Por otro lado, dentro de las aplicaciones que podremos utilizar sin pagar un duro por ellas destacamos VirtualPC 2007 de Microsoft (www.microsoft.com/windows/products/winfamily/virtualpc/default.mspx), VirtualBox (www.virtualbox.org) e incluso KVM (http://kvm.qumranet.com/kvmwiki) o Xen (http://xen.org), sistemas que finalmente se han implantado en las últimas versiones de Ubuntu y SUSE Linux Enterprise, respectivamente, y que forman parte de sus nuevos núcleos.

 

Como veis, muchas son las opciones disponibles y desde aquí os invitamos a que las probéis para que, al final, os decantéis por la que mejor se adapte a vuestras posibilidades.

 

Varios discos duros

 

En este último escenario vamos a suponer que disponemos de varios discos duros instalados y que, además, nuestra placa base nos permite seleccionar el dispositivo desde el cual iniciar el arranque.

 

* BIOS de arranque múltiple

Este tipo de solución ofrece gran flexibilidad a la hora de integrar diferentes soportes físicos pertenecientes a equipos distintos sin tener que sacrificar los sistemas operativos instalados ni devanarnos los sesos para cargar un gestor de arranque que los contemple a todos. Lo único que deberemos tener en cuenta es la combinación de teclas con la que visualizar el menú de arranque proporcionado por la BIOS (normalmente alguna tecla de función como F8 o F12), seleccionar la opción de arrancar desde el disco duro y, acto seguido, elegir aquél que deseemos inicializar.

 

Sin embargo, existe aún otra posibilidad de contemplar todos estos discos y sistemas operativos y agrupar su arranque bajo el mismo gestor. Si una vez conectados todos los discos a nuestra placa instalamos un sistema Linux en alguno de ellos, GRUB o LILO se encargarán de chequear la totalidad de los mismos en busca de los sistemas presentes y elaborar una lista completa desde la cual seleccionar el operativo que queramos utilizar.

 

Para materializar esta alternativa, será necesario configurar nuestra placa base de una manera adecuada.
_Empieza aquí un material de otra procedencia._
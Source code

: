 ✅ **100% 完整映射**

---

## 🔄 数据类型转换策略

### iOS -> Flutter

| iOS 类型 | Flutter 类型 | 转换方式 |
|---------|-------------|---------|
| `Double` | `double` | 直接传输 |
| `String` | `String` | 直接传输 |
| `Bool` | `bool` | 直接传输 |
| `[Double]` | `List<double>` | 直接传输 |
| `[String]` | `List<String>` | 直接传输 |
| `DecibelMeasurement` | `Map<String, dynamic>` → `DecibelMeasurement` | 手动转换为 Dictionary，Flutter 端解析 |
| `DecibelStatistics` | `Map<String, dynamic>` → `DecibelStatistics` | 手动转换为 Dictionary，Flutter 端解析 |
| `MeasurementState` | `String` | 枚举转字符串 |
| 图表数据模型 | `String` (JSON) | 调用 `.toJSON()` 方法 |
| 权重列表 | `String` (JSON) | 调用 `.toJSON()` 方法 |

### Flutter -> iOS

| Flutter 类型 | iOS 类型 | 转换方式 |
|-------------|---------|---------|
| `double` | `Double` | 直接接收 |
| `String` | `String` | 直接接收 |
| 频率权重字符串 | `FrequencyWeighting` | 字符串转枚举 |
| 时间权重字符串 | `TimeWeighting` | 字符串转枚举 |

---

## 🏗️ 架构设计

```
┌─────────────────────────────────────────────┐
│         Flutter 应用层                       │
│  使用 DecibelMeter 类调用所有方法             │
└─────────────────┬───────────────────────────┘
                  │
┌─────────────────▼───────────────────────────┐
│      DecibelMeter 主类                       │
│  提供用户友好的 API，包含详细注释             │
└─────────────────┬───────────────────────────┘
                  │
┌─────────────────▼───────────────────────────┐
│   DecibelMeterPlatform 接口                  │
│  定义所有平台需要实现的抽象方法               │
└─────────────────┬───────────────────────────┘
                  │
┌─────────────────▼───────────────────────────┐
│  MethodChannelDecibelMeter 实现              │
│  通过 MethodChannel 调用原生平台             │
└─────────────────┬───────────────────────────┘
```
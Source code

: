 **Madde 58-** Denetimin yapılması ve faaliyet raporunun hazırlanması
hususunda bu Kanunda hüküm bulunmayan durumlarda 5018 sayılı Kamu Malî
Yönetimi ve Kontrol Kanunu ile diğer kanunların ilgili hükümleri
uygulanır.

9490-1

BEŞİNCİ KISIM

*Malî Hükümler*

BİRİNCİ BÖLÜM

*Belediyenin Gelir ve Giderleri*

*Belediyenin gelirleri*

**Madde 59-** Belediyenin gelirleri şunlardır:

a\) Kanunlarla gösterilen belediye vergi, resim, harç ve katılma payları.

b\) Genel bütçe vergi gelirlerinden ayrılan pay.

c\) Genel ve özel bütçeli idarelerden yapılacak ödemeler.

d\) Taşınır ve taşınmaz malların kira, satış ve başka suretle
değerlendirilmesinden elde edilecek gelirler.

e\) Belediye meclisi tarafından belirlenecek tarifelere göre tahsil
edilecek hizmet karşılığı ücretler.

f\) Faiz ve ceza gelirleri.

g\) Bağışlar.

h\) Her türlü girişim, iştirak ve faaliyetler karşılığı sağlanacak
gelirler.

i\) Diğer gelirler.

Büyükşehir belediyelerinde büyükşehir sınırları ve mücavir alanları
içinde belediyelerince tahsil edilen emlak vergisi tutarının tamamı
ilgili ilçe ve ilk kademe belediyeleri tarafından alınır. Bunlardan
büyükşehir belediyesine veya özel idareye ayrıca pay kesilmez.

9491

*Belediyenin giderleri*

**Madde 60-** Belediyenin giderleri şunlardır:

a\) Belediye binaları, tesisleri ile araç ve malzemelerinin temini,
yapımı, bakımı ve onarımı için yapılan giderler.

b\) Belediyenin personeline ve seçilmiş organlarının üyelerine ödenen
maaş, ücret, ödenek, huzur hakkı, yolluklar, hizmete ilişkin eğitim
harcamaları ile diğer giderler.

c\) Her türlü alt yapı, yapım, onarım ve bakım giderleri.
En primer lugar, será aconsejable marcar como primer dispositivo de arranque (First Boot Device) el disco duro. En segundo lugar, dentro del apartado de prioridad de arranque en discos duros reconocidos (Hard Disk Priority) será necesario señalar como primario aquél en el que hayamos instalado finalmente la distribución de Linux indicada. De esta forma, al reiniciar nuestro PC, la BIOS se encargará de conmutar a ese disco duro automáticamente y el gestor de arranque de Linux hará el resto.

 

Wubi: Ubuntu sobre Windows

 

Si deseas probar la nueva versión de esta popular distribución de Linux (Hardy Heron u 8.04) y no quieres desinstalar tu Windows o, simplemente, no estás muy ducho en procesos como los de crear particiones y demás, te recomendamos esta sencilla aplicación denominada Wubi.

 

Funciona tanto en Windows 98 como en 2000, XP e incluso Vista, y la puedes descargar de manera totalmente gratuita desde http://wubi-installer.org. Solamente ocupa 1,1 Mbytes y, al ejecutarla, accederemos a una sencilla pantalla de configuración desde la cual elegiremos el espacio que queramos destinar a Ubuntu, el idioma, el nombre de usuario o la contraseña. Seguidamente, el propio programa se encargará de descargar una imagen del sistema operativo e instalarla de manera totalmente transparente en nuestro disco duro. Para desinstalarla, nada más cómodo que ir a Agregar y Quitar programas y proceder a su eliminación de manera ordinaria.